Two things are going on here. First, chip and PIN scanners are ostensibly safer and therefore card skimmers have to work harder to get the goods. The particular model is quite realistic and automatically dumps data to a nearby Bluetooth device. It is too thin to have onboard storage but the retailer could not find a target device where the credit card numbers would end up. In short you could slip this on the card machine and no one would be the wiser. There isn’t even a clear record of where the data goes.

Wrote Krebs:

According to my retail source who shared these pictures, the overlay skimmers used parts cannibalized from Samsung smart phones. The source said the devices placed themselves in a mode to transmit stolen card data and PINs as soon as they were turned off and back on again. Investigators also discovered that they could connect via Bluetooth to the skimming devices by entering the PIN “2016” on a Bluetooth-enabled wireless device.

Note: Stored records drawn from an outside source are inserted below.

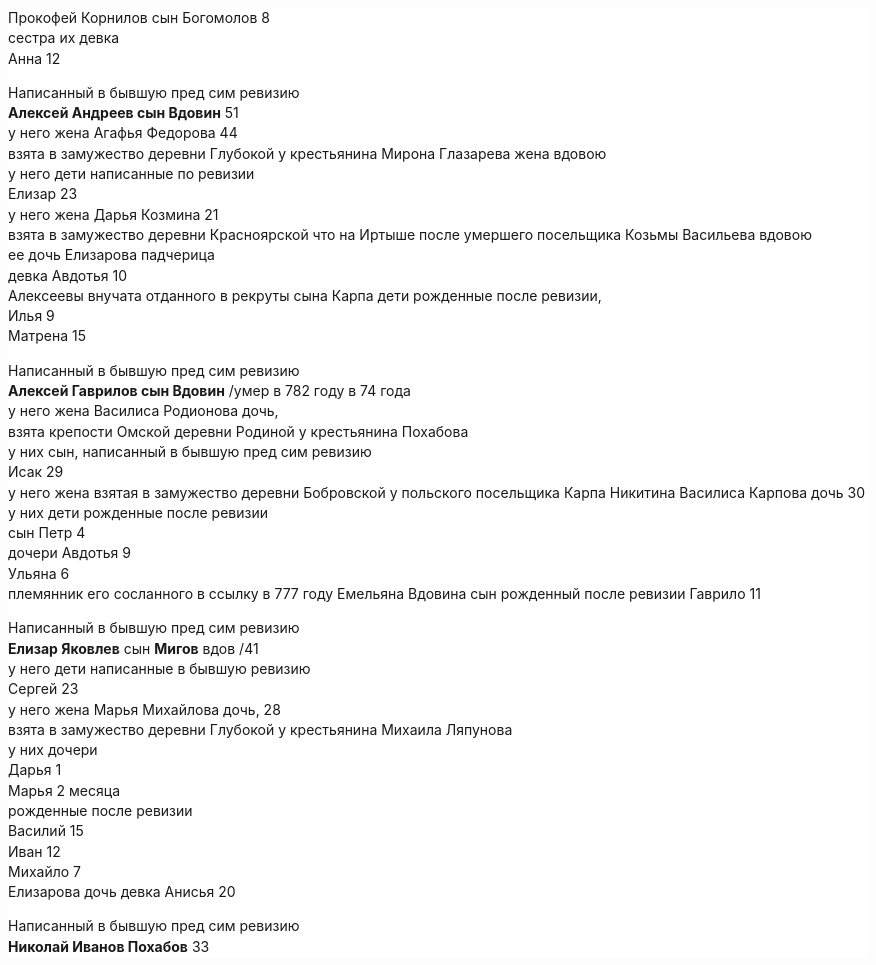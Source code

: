 Прокофей Корнилов сын Богомолов 8    
сестра их девка    
Анна 12    


Написанный в бывшую пред сим ревизию    
**Алексей Андреев сын Вдовин** 51    
у него жена Агафья Федорова 44    
взята в замужество деревни Глубокой у крестьянина Мирона Глазарева жена вдовою    
у него дети написанные по ревизии    
Елизар 23    
у него жена Дарья Козмина 21    
взята в замужество деревни Красноярской что на Иртыше после умершего посельщика Козьмы Васильева вдовою    
ее дочь Елизарова падчерица    
девка Авдотья 10    
Алексеевы внучата отданного в рекруты сына Карпа дети рожденные после ревизии,    
Илья 9    
Матрена 15  

  
Написанный в бывшую пред сим ревизию  
**Алексей Гаврилов сын Вдовин** /умер в 782 году в 74 года  
у него жена Василиса Родионова дочь,  
взята крепости Омской деревни Родиной у крестьянина Похабова  
у  них сын, написанный в бывшую пред сим ревизию    
Исак 29    
у него жена взятая в замужество деревни Бобровской у польского посельщика Карпа Никитина Василиса Карпова дочь 30    
у них дети рожденные после ревизии    
сын Петр 4    
дочери Авдотья 9    
Ульяна 6    
племянник его сосланного в ссылку в 777 году Емельяна Вдовина сын рожденный после ревизии Гаврило 11  

Написанный в бывшую пред сим ревизию    
**Елизар Яковлев** сын **Мигов** вдов /41    
у него дети написанные в бывшую ревизию    
Сергей 23    
у него жена Марья Михайлова дочь, 28    
взята в замужество деревни Глубокой у крестьянина Михаила Ляпунова    
у них дочери    
Дарья 1    
Марья 2 месяца    
рожденные после ревизии    
Василий 15    
Иван 12    
Михайло 7    
Елизарова дочь девка Анисья 20  

Написанный в бывшую пред сим ревизию    
**Николай Иванов Похабов** 33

However, the source said none of the overlay skimmers they found appeared to have any on-board data storage, suggesting the thieves had planted a second wireless device somewhere in or near the store and were hoovering up card and PIN data via Bluetooth in real time. Or, perhaps the crooks were simply sitting outside the store in the parking lot, using a laptop and high-gain antenna to pull down card and PIN data.

However this could also mean that the skimmers are getting desperate. At this point to grab credit cards the old fashioned way a few things need to happen but primarily the skimmer can’t allow users to pay with their phones (ostensibly safer) or their chipped card (ostensibly also safer although I’d like to see the technology in a few years). The escalation took a long time – decades, in fact – but it looks like credit card companies might have reached a stalemate with thieves.

For some reason I really like skimmers. I recall a Bruce Sterling video in which he noted that ATMs are like evolved turtles, intentionally designed in every way to avoid human tampering. These skimmers – simple pieces of plastic with a few electronics inside made by industrious if messy electronics experts – can defeat them in an instant. Life, as they say, finds a way.